Records from a dataset
○ ○ ○
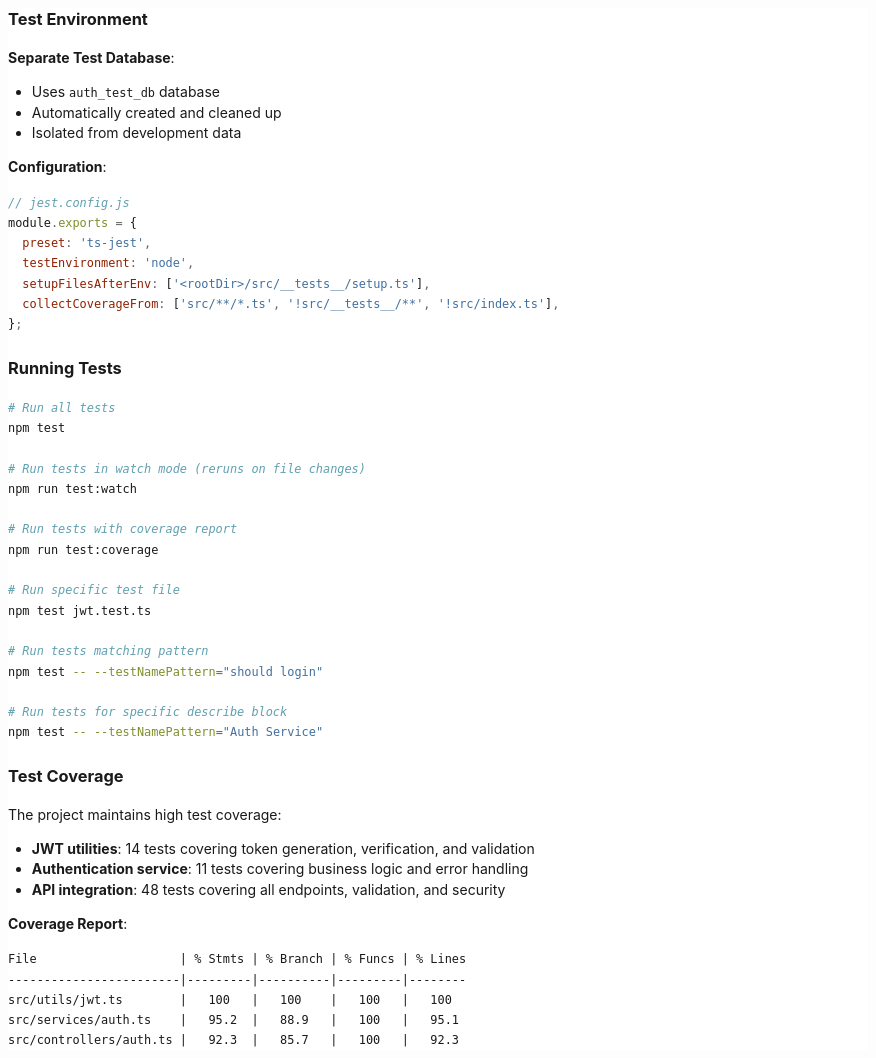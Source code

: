 ### Test Environment

**Separate Test Database**:

- Uses `auth_test_db` database
- Automatically created and cleaned up
- Isolated from development data

**Configuration**:

```javascript
// jest.config.js
module.exports = {
  preset: 'ts-jest',
  testEnvironment: 'node',
  setupFilesAfterEnv: ['<rootDir>/src/__tests__/setup.ts'],
  collectCoverageFrom: ['src/**/*.ts', '!src/__tests__/**', '!src/index.ts'],
};
```

### Running Tests

```bash
# Run all tests
npm test

# Run tests in watch mode (reruns on file changes)
npm run test:watch

# Run tests with coverage report
npm run test:coverage

# Run specific test file
npm test jwt.test.ts

# Run tests matching pattern
npm test -- --testNamePattern="should login"

# Run tests for specific describe block
npm test -- --testNamePattern="Auth Service"
```

### Test Coverage

The project maintains high test coverage:

- **JWT utilities**: 14 tests covering token generation, verification, and validation
- **Authentication service**: 11 tests covering business logic and error handling
- **API integration**: 48 tests covering all endpoints, validation, and security

**Coverage Report**:

```
File                    | % Stmts | % Branch | % Funcs | % Lines
------------------------|---------|----------|---------|--------
src/utils/jwt.ts        |   100   |   100    |   100   |   100
src/services/auth.ts    |   95.2  |   88.9   |   100   |   95.1
src/controllers/auth.ts |   92.3  |   85.7   |   100   |   92.3
```
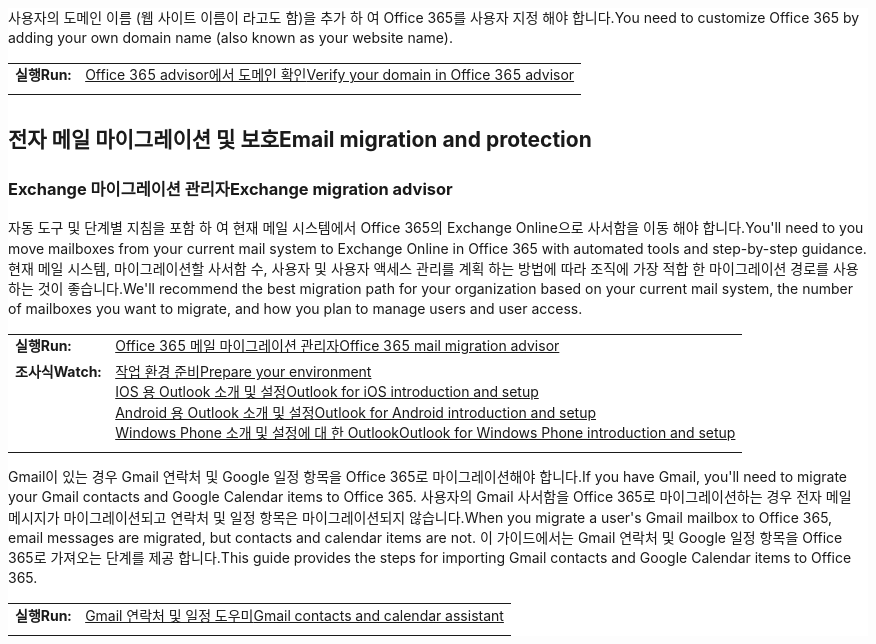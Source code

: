 <span data-ttu-id="f25e6-131">사용자의 도메인 이름 (웹 사이트 이름이 라고도 함)을 추가 하 여 Office 365를 사용자 지정 해야 합니다.</span><span class="sxs-lookup"><span data-stu-id="f25e6-131">You need to customize Office 365 by adding your own domain name (also known as your website name).</span></span>

|||
|:-------|:-----|
| <span data-ttu-id="f25e6-132">**실행**</span><span class="sxs-lookup"><span data-stu-id="f25e6-132">**Run:**</span></span> |  [<span data-ttu-id="f25e6-133">Office 365 advisor에서 도메인 확인</span><span class="sxs-lookup"><span data-stu-id="f25e6-133">Verify your domain in Office 365 advisor</span></span>](https://aka.ms/verifyyourdomaino365) |
|||



## <a name="email-migration-and-protection"></a><span data-ttu-id="f25e6-134">전자 메일 마이그레이션 및 보호</span><span class="sxs-lookup"><span data-stu-id="f25e6-134">Email migration and protection</span></span>

### <a name="exchange-migration-advisor"></a><span data-ttu-id="f25e6-135">Exchange 마이그레이션 관리자</span><span class="sxs-lookup"><span data-stu-id="f25e6-135">Exchange migration advisor</span></span>

<span data-ttu-id="f25e6-136">자동 도구 및 단계별 지침을 포함 하 여 현재 메일 시스템에서 Office 365의 Exchange Online으로 사서함을 이동 해야 합니다.</span><span class="sxs-lookup"><span data-stu-id="f25e6-136">You'll need to you move mailboxes from your current mail system to Exchange Online in Office 365 with automated tools and step-by-step guidance.</span></span> <span data-ttu-id="f25e6-137">현재 메일 시스템, 마이그레이션할 사서함 수, 사용자 및 사용자 액세스 관리를 계획 하는 방법에 따라 조직에 가장 적합 한 마이그레이션 경로를 사용 하는 것이 좋습니다.</span><span class="sxs-lookup"><span data-stu-id="f25e6-137">We'll recommend the best migration path for your organization based on your current mail system, the number of mailboxes you want to migrate, and how you plan to manage users and user access.</span></span>

|||
|:-------|:-----|
| <span data-ttu-id="f25e6-138">**실행**</span><span class="sxs-lookup"><span data-stu-id="f25e6-138">**Run:**</span></span> | [<span data-ttu-id="f25e6-139">Office 365 메일 마이그레이션 관리자</span><span class="sxs-lookup"><span data-stu-id="f25e6-139">Office 365 mail migration advisor</span></span>](https://aka.ms/office365setup) |
| <span data-ttu-id="f25e6-140">**조사식**</span><span class="sxs-lookup"><span data-stu-id="f25e6-140">**Watch:**</span></span> | [<span data-ttu-id="f25e6-141">작업 환경 준비</span><span class="sxs-lookup"><span data-stu-id="f25e6-141">Prepare your environment</span></span>](https://go.microsoft.com/fwlink/?linkid=2043822) <BR> [<span data-ttu-id="f25e6-142">IOS 용 Outlook 소개 및 설정</span><span class="sxs-lookup"><span data-stu-id="f25e6-142">Outlook for iOS introduction and setup</span></span>](https://aka.ms/mpuwwm) <BR> [<span data-ttu-id="f25e6-143">Android 용 Outlook 소개 및 설정</span><span class="sxs-lookup"><span data-stu-id="f25e6-143">Outlook for Android introduction and setup</span></span>](https://aka.ms/qrbfm3) <BR> [<span data-ttu-id="f25e6-144">Windows Phone 소개 및 설정에 대 한 Outlook</span><span class="sxs-lookup"><span data-stu-id="f25e6-144">Outlook for Windows Phone introduction and setup</span></span>](https://aka.ms/kkw96x) |
|||
  
<span data-ttu-id="f25e6-145">Gmail이 있는 경우 Gmail 연락처 및 Google 일정 항목을 Office 365로 마이그레이션해야 합니다.</span><span class="sxs-lookup"><span data-stu-id="f25e6-145">If you have Gmail, you'll need to migrate your Gmail contacts and Google Calendar items to Office 365.</span></span> <span data-ttu-id="f25e6-146">사용자의 Gmail 사서함을 Office 365로 마이그레이션하는 경우 전자 메일 메시지가 마이그레이션되고 연락처 및 일정 항목은 마이그레이션되지 않습니다.</span><span class="sxs-lookup"><span data-stu-id="f25e6-146">When you migrate a user's Gmail mailbox to Office 365, email messages are migrated, but contacts and calendar items are not.</span></span> <span data-ttu-id="f25e6-147">이 가이드에서는 Gmail 연락처 및 Google 일정 항목을 Office 365로 가져오는 단계를 제공 합니다.</span><span class="sxs-lookup"><span data-stu-id="f25e6-147">This guide provides the steps for importing Gmail contacts and Google Calendar items to Office 365.</span></span>

|||
|:-------|:-----|
| <span data-ttu-id="f25e6-148">**실행**</span><span class="sxs-lookup"><span data-stu-id="f25e6-148">**Run:**</span></span> |  [<span data-ttu-id="f25e6-149">Gmail 연락처 및 일정 도우미</span><span class="sxs-lookup"><span data-stu-id="f25e6-149">Gmail contacts and calendar assistant</span></span>](https://aka.ms/gmailcontactscalendar) <BR> |
|||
○ ○ ○
Instructions to follow: Output the entries above exactly. Do not include the pictures.

Answer to the exercise:
Source code

: ### Test Environment

**Separate Test Database**:

- Uses `auth_test_db` database
- Automatically created and cleaned up
- Isolated from development data

**Configuration**:

```javascript
// jest.config.js
module.exports = {
  preset: 'ts-jest',
  testEnvironment: 'node',
  setupFilesAfterEnv: ['<rootDir>/src/__tests__/setup.ts'],
  collectCoverageFrom: ['src/**/*.ts', '!src/__tests__/**', '!src/index.ts'],
};
```

### Running Tests

```bash
# Run all tests
npm test

# Run tests in watch mode (reruns on file changes)
npm run test:watch

# Run tests with coverage report
npm run test:coverage

# Run specific test file
npm test jwt.test.ts

# Run tests matching pattern
npm test -- --testNamePattern="should login"

# Run tests for specific describe block
npm test -- --testNamePattern="Auth Service"
```

### Test Coverage

The project maintains high test coverage:

- **JWT utilities**: 14 tests covering token generation, verification, and validation
- **Authentication service**: 11 tests covering business logic and error handling
- **API integration**: 48 tests covering all endpoints, validation, and security

**Coverage Report**:

```
File                    | % Stmts | % Branch | % Funcs | % Lines
------------------------|---------|----------|---------|--------
src/utils/jwt.ts        |   100   |   100    |   100   |   100
src/services/auth.ts    |   95.2  |   88.9   |   100   |   95.1
src/controllers/auth.ts |   92.3  |   85.7   |   100   |   92.3
```
Source code

: <span data-ttu-id="f25e6-131">사용자의 도메인 이름 (웹 사이트 이름이 라고도 함)을 추가 하 여 Office 365를 사용자 지정 해야 합니다.</span><span class="sxs-lookup"><span data-stu-id="f25e6-131">You need to customize Office 365 by adding your own domain name (also known as your website name).</span></span>

|||
|:-------|:-----|
| <span data-ttu-id="f25e6-132">**실행**</span><span class="sxs-lookup"><span data-stu-id="f25e6-132">**Run:**</span></span> |  [<span data-ttu-id="f25e6-133">Office 365 advisor에서 도메인 확인</span><span class="sxs-lookup"><span data-stu-id="f25e6-133">Verify your domain in Office 365 advisor</span></span>](https://aka.ms/verifyyourdomaino365) |
|||



## <a name="email-migration-and-protection"></a><span data-ttu-id="f25e6-134">전자 메일 마이그레이션 및 보호</span><span class="sxs-lookup"><span data-stu-id="f25e6-134">Email migration and protection</span></span>

### <a name="exchange-migration-advisor"></a><span data-ttu-id="f25e6-135">Exchange 마이그레이션 관리자</span><span class="sxs-lookup"><span data-stu-id="f25e6-135">Exchange migration advisor</span></span>

<span data-ttu-id="f25e6-136">자동 도구 및 단계별 지침을 포함 하 여 현재 메일 시스템에서 Office 365의 Exchange Online으로 사서함을 이동 해야 합니다.</span><span class="sxs-lookup"><span data-stu-id="f25e6-136">You'll need to you move mailboxes from your current mail system to Exchange Online in Office 365 with automated tools and step-by-step guidance.</span></span> <span data-ttu-id="f25e6-137">현재 메일 시스템, 마이그레이션할 사서함 수, 사용자 및 사용자 액세스 관리를 계획 하는 방법에 따라 조직에 가장 적합 한 마이그레이션 경로를 사용 하는 것이 좋습니다.</span><span class="sxs-lookup"><span data-stu-id="f25e6-137">We'll recommend the best migration path for your organization based on your current mail system, the number of mailboxes you want to migrate, and how you plan to manage users and user access.</span></span>

|||
|:-------|:-----|
| <span data-ttu-id="f25e6-138">**실행**</span><span class="sxs-lookup"><span data-stu-id="f25e6-138">**Run:**</span></span> | [<span data-ttu-id="f25e6-139">Office 365 메일 마이그레이션 관리자</span><span class="sxs-lookup"><span data-stu-id="f25e6-139">Office 365 mail migration advisor</span></span>](https://aka.ms/office365setup) |
| <span data-ttu-id="f25e6-140">**조사식**</span><span class="sxs-lookup"><span data-stu-id="f25e6-140">**Watch:**</span></span> | [<span data-ttu-id="f25e6-141">작업 환경 준비</span><span class="sxs-lookup"><span data-stu-id="f25e6-141">Prepare your environment</span></span>](https://go.microsoft.com/fwlink/?linkid=2043822) <BR> [<span data-ttu-id="f25e6-142">IOS 용 Outlook 소개 및 설정</span><span class="sxs-lookup"><span data-stu-id="f25e6-142">Outlook for iOS introduction and setup</span></span>](https://aka.ms/mpuwwm) <BR> [<span data-ttu-id="f25e6-143">Android 용 Outlook 소개 및 설정</span><span class="sxs-lookup"><span data-stu-id="f25e6-143">Outlook for Android introduction and setup</span></span>](https://aka.ms/qrbfm3) <BR> [<span data-ttu-id="f25e6-144">Windows Phone 소개 및 설정에 대 한 Outlook</span><span class="sxs-lookup"><span data-stu-id="f25e6-144">Outlook for Windows Phone introduction and setup</span></span>](https://aka.ms/kkw96x) |
|||
  
<span data-ttu-id="f25e6-145">Gmail이 있는 경우 Gmail 연락처 및 Google 일정 항목을 Office 365로 마이그레이션해야 합니다.</span><span class="sxs-lookup"><span data-stu-id="f25e6-145">If you have Gmail, you'll need to migrate your Gmail contacts and Google Calendar items to Office 365.</span></span> <span data-ttu-id="f25e6-146">사용자의 Gmail 사서함을 Office 365로 마이그레이션하는 경우 전자 메일 메시지가 마이그레이션되고 연락처 및 일정 항목은 마이그레이션되지 않습니다.</span><span class="sxs-lookup"><span data-stu-id="f25e6-146">When you migrate a user's Gmail mailbox to Office 365, email messages are migrated, but contacts and calendar items are not.</span></span> <span data-ttu-id="f25e6-147">이 가이드에서는 Gmail 연락처 및 Google 일정 항목을 Office 365로 가져오는 단계를 제공 합니다.</span><span class="sxs-lookup"><span data-stu-id="f25e6-147">This guide provides the steps for importing Gmail contacts and Google Calendar items to Office 365.</span></span>

|||
|:-------|:-----|
| <span data-ttu-id="f25e6-148">**실행**</span><span class="sxs-lookup"><span data-stu-id="f25e6-148">**Run:**</span></span> |  [<span data-ttu-id="f25e6-149">Gmail 연락처 및 일정 도우미</span><span class="sxs-lookup"><span data-stu-id="f25e6-149">Gmail contacts and calendar assistant</span></span>](https://aka.ms/gmailcontactscalendar) <BR> |
|||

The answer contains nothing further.